Le Président tunisien Béji Caïd Essebsi, décédé jeudi à l’âge de 93 ans, est le premier chef d’Etat élu le 21 décembre 2014 au suffrage universel démocratique de la Tunisie. Avocat de formation, fondateur en 2012 du parti « Nidaa Tounes » (centriste), Béji Caïd Essebsi, mort à quelques mois de la fin de son mandat présidentiel, fut, dès l’Indépendance, un proche, puis un disciple de leader Habib Bourguiba, qui lui a confié les ministères de l’Intérieur et de la Défense. Après une longue éclipse, il a été nommé en février 2011 Premier ministre après la Révolution, ce qui lui a permis de baliser le chemin vers une transition démocratique réussie.
Incontestablement, c’est sous sa présidence que le pays a cherché à sortir d’une longue et difficile période de transition, qui a souvent rencontré des vents contraires, des menaces terroristes rémanentes, des difficultés économiques persistantes et des tensions sociales permanentes. La situation géostratégique et régionale, instable et incertaine (Libye puis l’Algérie), ne l’a pas été d’un grand secours pour réaliser son rêve, restaurer le prestige de l’Etat tunisien et redonner au pays l’aura qu’il a perdu.
En dépit des deux attentats terroristes survenus le jeudi 27 juin 2019 en plein centre de la capitale Tunis, le Président Caïd Essebsi, a réussi le pari de restaurer la sécurité et la stabilité du pays, en lançant une guerre, qu’il a, à plusieurs reprises qualifiée de longue, éprouvante, coûteuse mais inévitable contre la nébuleuse terroriste.

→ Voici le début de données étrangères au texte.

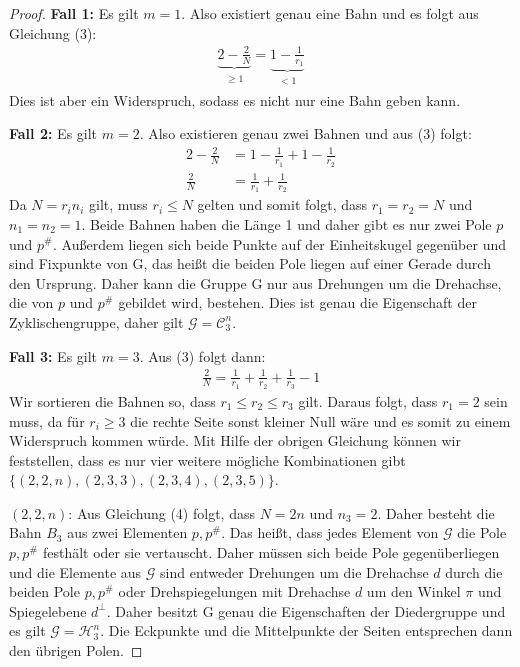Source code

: \begin{proof}
	\textbf{Fall 1:} Es gilt $m=1$. Also existiert genau eine Bahn und es folgt aus Gleichung (3):
	\begin{align*}
	\underbrace{2-\frac{2}{N}}_{\substack{\geq 1}} = \underbrace{1-\frac{1}{r_1}}_{\substack{<1}}
	\end{align*}
	Dies ist aber ein Widerspruch, sodass es nicht nur eine Bahn geben kann.
	
	\textbf{Fall 2:} Es gilt $m=2$. Also existieren genau zwei Bahnen und aus (3) folgt:
	\begin{align*}
	2-\frac{2}{N} &= 1-\frac{1}{r_1} + 1-\frac{1}{r_2} \\
	\frac{2}{N} &= \frac{1}{r_1} + \frac{1}{r_2}
	\end{align*}
	Da $N=r_i n_i$ gilt, muss $r_i \leq N$ gelten und somit folgt, dass $r_1 = r_2 = N$ und $n_1 = n_2 = 1$. Beide Bahnen haben die Länge 1 und daher gibt es nur zwei Pole $p$ und $p^{\#}$. Außerdem liegen sich beide Punkte auf der Einheitskugel gegenüber und sind Fixpunkte von G, das heißt die beiden Pole liegen auf einer Gerade durch den Ursprung. Daher kann die Gruppe G nur aus Drehungen um die Drehachse, die von $p$ und $p^{\#}$ gebildet wird, bestehen. Dies ist genau die Eigenschaft der Zyklischengruppe, daher gilt $\mathcal{G}=\mathcal{C}_3^n$.
	
	\textbf{Fall 3:} Es gilt $m=3$. Aus (3) folgt dann:
	\begin{align}
	\frac{2}{N} = \frac{1}{r_1} + \frac{1}{r_2} + \frac{1}{r_3} - 1
	\end{align}
	Wir sortieren die Bahnen so, dass $r_1 \leq r_2 \leq r_3$ gilt. Daraus folgt, dass $r_1 = 2$ sein muss, da für $r_i \geq 3$ die rechte Seite sonst kleiner Null wäre und es somit zu einem Widerspruch kommen würde. Mit Hilfe der obrigen Gleichung können wir feststellen, dass es nur vier weitere mögliche Kombinationen gibt $\{(2,2,n),(2,3,3),(2,3,4),(2,3,5)\}$.
	
	
	$(2,2,n)$: Aus Gleichung (4) folgt, dass $N = 2n$ und $n_3=2$. Daher besteht die Bahn $B_3$ aus zwei Elementen $p, p^{\#}$. Das heißt, dass jedes Element von $\mathcal{G}$ die Pole $p,p^{\#}$ festhält oder sie vertauscht. Daher müssen sich beide Pole gegenüberliegen und die Elemente aus $\mathcal{G}$ sind entweder Drehungen um die Drehachse $d$ durch die beiden Pole $p,p^{\#}$ oder Drehspiegelungen mit Drehachse $d$ um den Winkel $\pi$ und Spiegelebene $d^{\perp}$. Daher besitzt G genau die Eigenschaften der Diedergruppe und es gilt $\mathcal{G} = \mathcal{H}_3^n$. Die Eckpunkte und die Mittelpunkte der Seiten entsprechen dann den übrigen Polen. 
	

\end{proof}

Après des épisodes tragiques, notamment du musée du Bardo, du 18 mars 2015 et celui de Sousse du 26 juin 2015, le pays a retrouvé progressivement sa stabilité, sa sécurité et l’hydre terroriste a été cantonnée dans les régions frontalières ouest (frontière algérienne) et sud-est (avec la Libye).
En homme d’Etat, fortement imbu des valeurs républicaines et démocratiques, Béji Caid Essebsi a bénéficié, dès les premiers jours de son investiture en 2011 à la primature, d’un fort capital d’estime et de soutien de la communauté internationale.
Il a réussi à convaincre les dirigeants des grandes puissances qui n’ont pas hésité à lui porter main forte, à louer l’expérience démocratique du pays ou à lui apporter leur soutien que ce soit pour le combat mené par le pays contre le terrorisme ou en matière d’appui de son développement économique et social.
Il a été souvent l’invité d’honneur du G8 (26 et 27 mai 2011 à Deauville), du G7 de Taormina (Italie) en mai 2017 ou en juillet de la même année au G20 de Hambourg.
Son plaidoyer pour la Tunisie reste d’une grande actualité, affirmant sans détours devant les dirigeants des grandes puissances que « La Tunisie se trouve aux avant-postes de la lutte contre le terrorisme et mérite d’être soutenue pleinement dans ses efforts ».
Ses appels tiennent au fait que pour lui le pays est pris pour cible par les terroristes en raison de son option pour un modèle politique et socioculturel qui se situe à l’antipode de la vision obscurantiste de ces groupes.
Son combat pour le développement de la Tunisie, la préservation de sa sécurité et de sa stabilité et surtout pour la promotion de sa singularité en matière des droits et libertés, de défense des valeurs de tolérance et d’ouverture, ne datent pas d’aujourd’hui. Il trouve sa source dans un parcours long et atypique et d’une expérience, dans la gestion des affaires publiques de son pays, d’une extrême richesse.
Cela ne doit pas surprendre outre mesure. Béji Caïd Essebsi, né le 29 novembre 1926 à Sidi Bou Saïd, (banlieue nord de Tunis), avocat qui avait fait ses études juridiques à la faculté de droit de Paris jusqu’en 1950, n’a pas tardé à être appelé aux affaires pour exercer de hautes responsabilités au service du jeune Etat tunisien, de 1963 jusqu’en 1991.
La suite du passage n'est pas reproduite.